Seven deadly sins of statistics and how to avoid them
今天统计部门的领导在PiCR课上给我们讲了如何规避统计分析中的7个陷阱。废话不多说，直接上干货。
Sin 1: Using uninformative or misleading plots**
How to avoid:

Be critical what plots you use: can the reader extract all necessary information?

Don’t use bars representing the mean with whiskers representing? SD? SEM?

Use Dotplots for small data sets.

Use Boxplots if you have enough data points.
Sin 2: Ignoring the hierarchical structure of data**
How to avoid:

Be aware of multiple levels on experiments (like concentration gradients).

Technical replicates are generated to account for technical variability.

Technical variability is typically not the focus of interest.

Biological replicates are necessary to obtain information about biological variability.

Choose appropriate statistical analysis method for the evaluation of multilevel data:

Mixed effects models (statistically challenging)

Substitute in case of technical replicates of biological replicates:
 average technical replicates for every biological replicate.

Sin 3: State that you proved the null hypothesis
How to avoid:
Type I error: False positive
Type II error: False negative

Type I error probability is selected by investigator.

Type II error probability is unknown. It depends on unknown truth (What’s the real difference? How much variability?)

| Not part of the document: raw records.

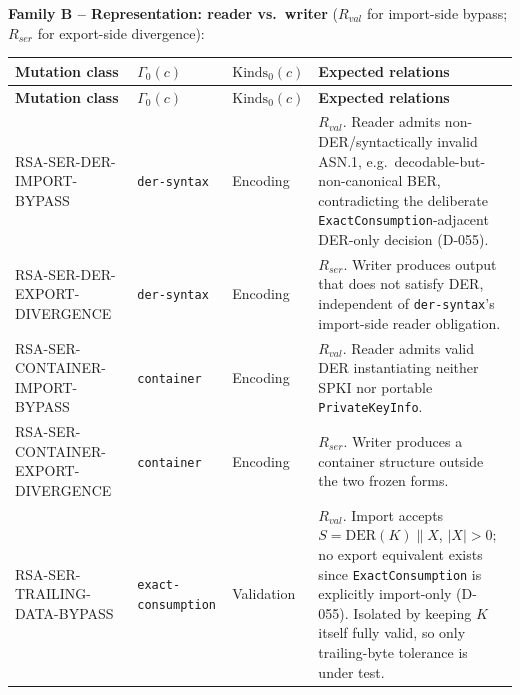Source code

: \documentclass[11pt,a4paper]{article}
\begin{document}
\textbf{Family B -- Representation: reader vs.\ writer} ($R_{val}$ for import-side bypass; $R_{ser}$ for export-side divergence):
\begin{longtable}{p{}p{}p{}p{}}
\toprule
\textbf{Mutation class} & \textbf{$\Gamma_0(c)$} & \textbf{$\text{Kinds}_0(c)$} & \textbf{Expected relations}\\
\midrule\endfirsthead
\toprule
\textbf{Mutation class} & \textbf{$\Gamma_0(c)$} & \textbf{$\text{Kinds}_0(c)$} & \textbf{Expected relations}\\
\midrule\endhead
RSA-SER-DER-IMPORT-BYPASS & \texttt{der-syntax} & Encoding & $R_{val}$. Reader admits non-DER/syntactically invalid ASN.1, e.g.\ decodable-but-non-canonical BER, contradicting the deliberate \texttt{ExactConsumption}-adjacent DER-only decision (D-055).\\
RSA-SER-DER-EXPORT-DIVERGENCE & \texttt{der-syntax} & Encoding & $R_{ser}$. Writer produces output that does not satisfy DER, independent of \texttt{der-syntax}'s import-side reader obligation.\\
RSA-SER-CONTAINER-IMPORT-BYPASS & \texttt{container} & Encoding & $R_{val}$. Reader admits valid DER instantiating neither SPKI nor portable \texttt{PrivateKeyInfo}.\\
RSA-SER-CONTAINER-EXPORT-DIVERGENCE & \texttt{container} & Encoding & $R_{ser}$. Writer produces a container structure outside the two frozen forms.\\
RSA-SER-TRAILING-DATA-BYPASS & \texttt{exact-consumption} & Validation & $R_{val}$. Import accepts $S=\text{DER}(K)\|X$, $|X|>0$; no export equivalent exists since \texttt{ExactConsumption} is explicitly import-only (D-055). Isolated by keeping $K$ itself fully valid, so only trailing-byte tolerance is under test.\\
\end{longtable}
\end{document}
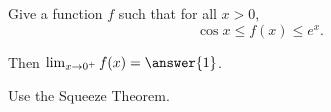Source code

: \documentclass{ximera}
\author{Nela Lakos \and Kyle Parsons}
\begin{document}
\begin{exercise}

Give a function $f$ such that for all $x>0$, 
\[
\cos x \leq f(x) \leq e^x.
\]

Then $\lim_{x\to0^+}f(x) = \answer{1}$.

\begin{hint}
Use the Squeeze Theorem.
\end{hint}

\end{exercise}
\end{document}
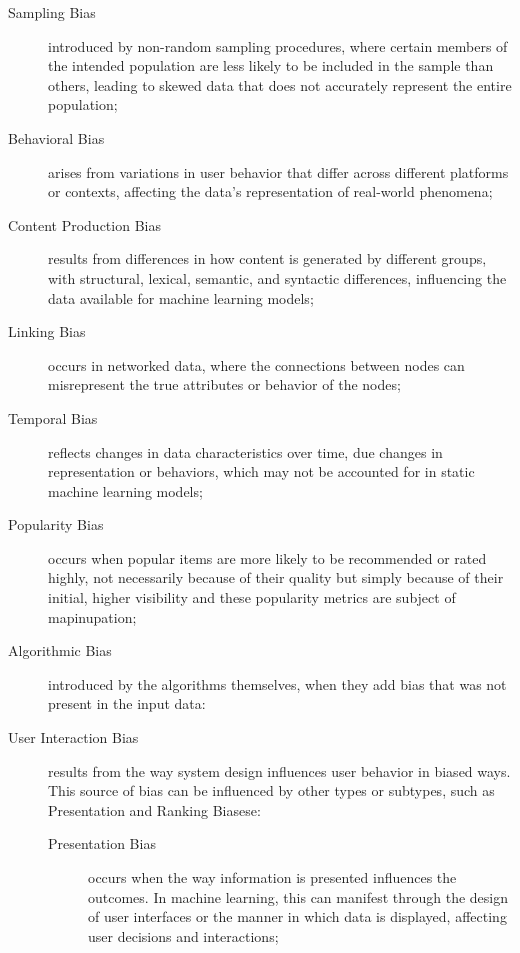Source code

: \begin{description}
    \item[Sampling Bias] introduced by non-random sampling procedures, where certain members of the intended population are less likely to be included in the sample than others, leading to skewed data that does not accurately represent the entire population;
    
    \item[Behavioral Bias] arises from variations in user behavior that differ across different platforms or contexts, affecting the data's representation of real-world phenomena;

    \item[Content Production Bias] results from differences in how content is generated by different groups, with structural, lexical, semantic, and syntactic differences, influencing the data available for machine learning models; 

    \item[Linking Bias] occurs in networked data, where the connections between nodes can misrepresent the true attributes or behavior of the nodes;

    \item[Temporal Bias] reflects changes in data characteristics over time, due changes in representation or behaviors, which may not be accounted for in static machine learning models;
    
    \item[Popularity Bias] occurs when popular items are more likely to be recommended or rated highly, not necessarily because of their quality but simply because of their initial, higher visibility and these popularity metrics are subject of mapinupation;

    \item[Algorithmic Bias] introduced by the algorithms themselves, when they add bias that was not present in the input data:

    \item[User Interaction Bias] results from the way system design influences user behavior in biased ways. This source of bias can be influenced by other types or subtypes, such as Presentation and Ranking Biasese:
    \begin{description}
        \item[Presentation Bias] occurs when the way information is presented influences the outcomes. In machine learning, this can manifest through the design of user interfaces or the manner in which data is displayed, affecting user decisions and interactions;


\end{description}
\end{description}
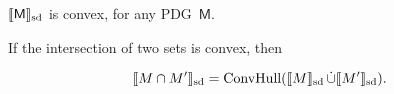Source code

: \documentclass{article}
\newcommand\SD{_{\text{sd}}}
\newcommand{\sfM}{\mathsf M}
\newcommand{\MN}{PDG}
\numberwithin{equation}{section}
\begin{document}
	\begin{lemma}[restate=thmsetconvex] 
		\label{prop:convex}
		$\bbr{\sfM}\SD$ is convex, for any \MN\ $\sfM$.
	\end{lemma}%

	\begin{vfull}
	If the intersection of two sets is convex, then 
	\begin{conj}\label{prop:intersect-set-semantics}
		$$\bbr{M \cap M'}\SD = \text{ConvHull}(\bbr{M}\SD \mathop{\dot\cup} \bbr{M'}\SD).$$
	\end{conj}
	\end{vfull}
	






\end{document}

Keep statistical errors (type I, type II) in mind:
 if H0 can be rejected: has type I error occurred?
 if H0 can not be rejected: has type II error occurred?

Do you want to “prove the null hypothesis”?
Example: Does a generic drug have the same effect as a brandname drug?
–> switch the roles of null and alternative hypothesis –> “equivalence” testing
Sin 4: Not distinguishing between statistical significance and practical relevance**
How to avoid:

Not only perform statistical testing (and get a pvalue) but always derive confidence intervals to get an estimate of effect size.

The 95%confidence interval covers the true effect with probability 95%.
Something you should know:
 95% CI indicates that we are 95% confident that the population mean will fall within the range described. So CI is similar to a measure of spread, like SD.
 As sample size increase or variability in the measurement decrease, the CI will become more narrow. And the results will be more precise.
 CI can be used similar to a pvalue to determine significant differences, but conveys more useful information than p values
 Always report 95% CI with pvalue, not report solely pvalue. If only one is to be reported, then it should be CI, because p value is less important and can be deduced from CI
 never interpret pvalue > 0.05 as an indication of no difference or no association, only the CI can provide this message. (absence of evidence does not equate to evidence of absence)
Sin 5: Select variables for multivariable model by significance in univariable models
How to avoid:

Include variables in the model with regards to scientific content.
比如，研究肺癌的影响因素的时候，吸烟即使统计上不显著也得放入模型呀，小朋友们

Use statistical variable selection procedures (老师说，这些个方法一般适用于变量数小于30的):
 stepwise selection
 backward selection
 forward selection
 best subset selection

In case of highdimensional covariables (e.g., omics data)
 complex variables selection methods available. (In my opinion, PCA/PLSDA/lasso regression and other methods)
Sin 6: Report accuracy of newly developed method on training data
How to avoid:

Be aware of overfitting.

Don’t report accuracy on training set. It will most probably be good and it will be overoptimistic.

Challenge the new method (score, cutoff value for a score, prediction model …) by applying it to a separate test set.

If no separate test set is available, split your data set into training and test set.

Crossvalidation, bootstrapping, …
Sin 7: Connect statisticians at the last step
How to avoid:
从实验的设计开始就要有统计学家的参与，因为他们可以预见一些数据处理时候的问题。比如你要是没重复没对照，估计统计学家不会理你，毕竟巧妇难为无米之炊。